[REQUIREMENT]
Only the lines of the data holding the string "This" need to be returned.

[AVAILABLE RECORDS]
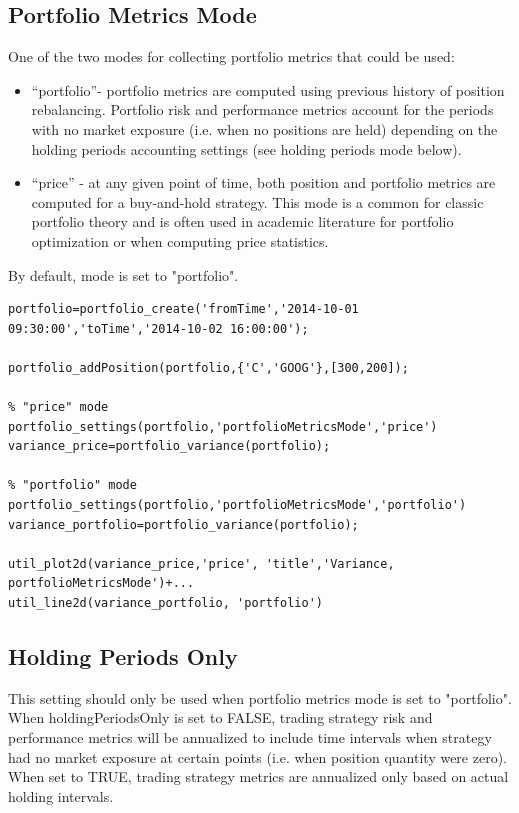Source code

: \documentclass[letterpaper]{report}
\begin{document}
\subsection {Portfolio Metrics Mode}
One of the two modes for collecting portfolio metrics that could be used:
\begin{itemize} 					
	\item ``portfolio''- portfolio metrics are computed using previous history of position rebalancing.
						 Portfolio risk and performance metrics account for the periods with no
						 market exposure (i.e. when no positions are held) depending on the
						 holding periods accounting settings (see holding periods mode below).
	\item ``price'' -    at any given point of time, both position and portfolio
						 metrics are computed for a buy-and-hold strategy. 
						 This mode is a common for classic portfolio theory and is often used in
						 academic literature for portfolio optimization or when computing price
						 statistics.
\end{itemize}
By default, mode is set to "portfolio".
\begin{lstlisting}
portfolio=portfolio_create('fromTime','2014-10-01 09:30:00','toTime','2014-10-02 16:00:00');
						   
portfolio_addPosition(portfolio,{'C','GOOG'},[300,200]);

% "price" mode
portfolio_settings(portfolio,'portfolioMetricsMode','price')
variance_price=portfolio_variance(portfolio);

% "portfolio" mode
portfolio_settings(portfolio,'portfolioMetricsMode','portfolio')
variance_portfolio=portfolio_variance(portfolio);

util_plot2d(variance_price,'price', 'title','Variance, portfolioMetricsMode')+...
util_line2d(variance_portfolio, 'portfolio')
\end{lstlisting}

\subsection {Holding Periods Only}
This setting should only be used when portfolio metrics mode is set to "portfolio".
When holdingPeriodsOnly is set to FALSE, trading strategy risk and performance
metrics will be annualized to include time intervals when strategy had no market exposure at certain points (i.e. when position quantity were zero).
When set to TRUE, trading strategy metrics are annualized only based on actual holding intervals.
\end{document}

[RESPONSE]
						 This mode is a common for classic portfolio theory and is often used in
This setting should only be used when portfolio metrics mode is set to "portfolio".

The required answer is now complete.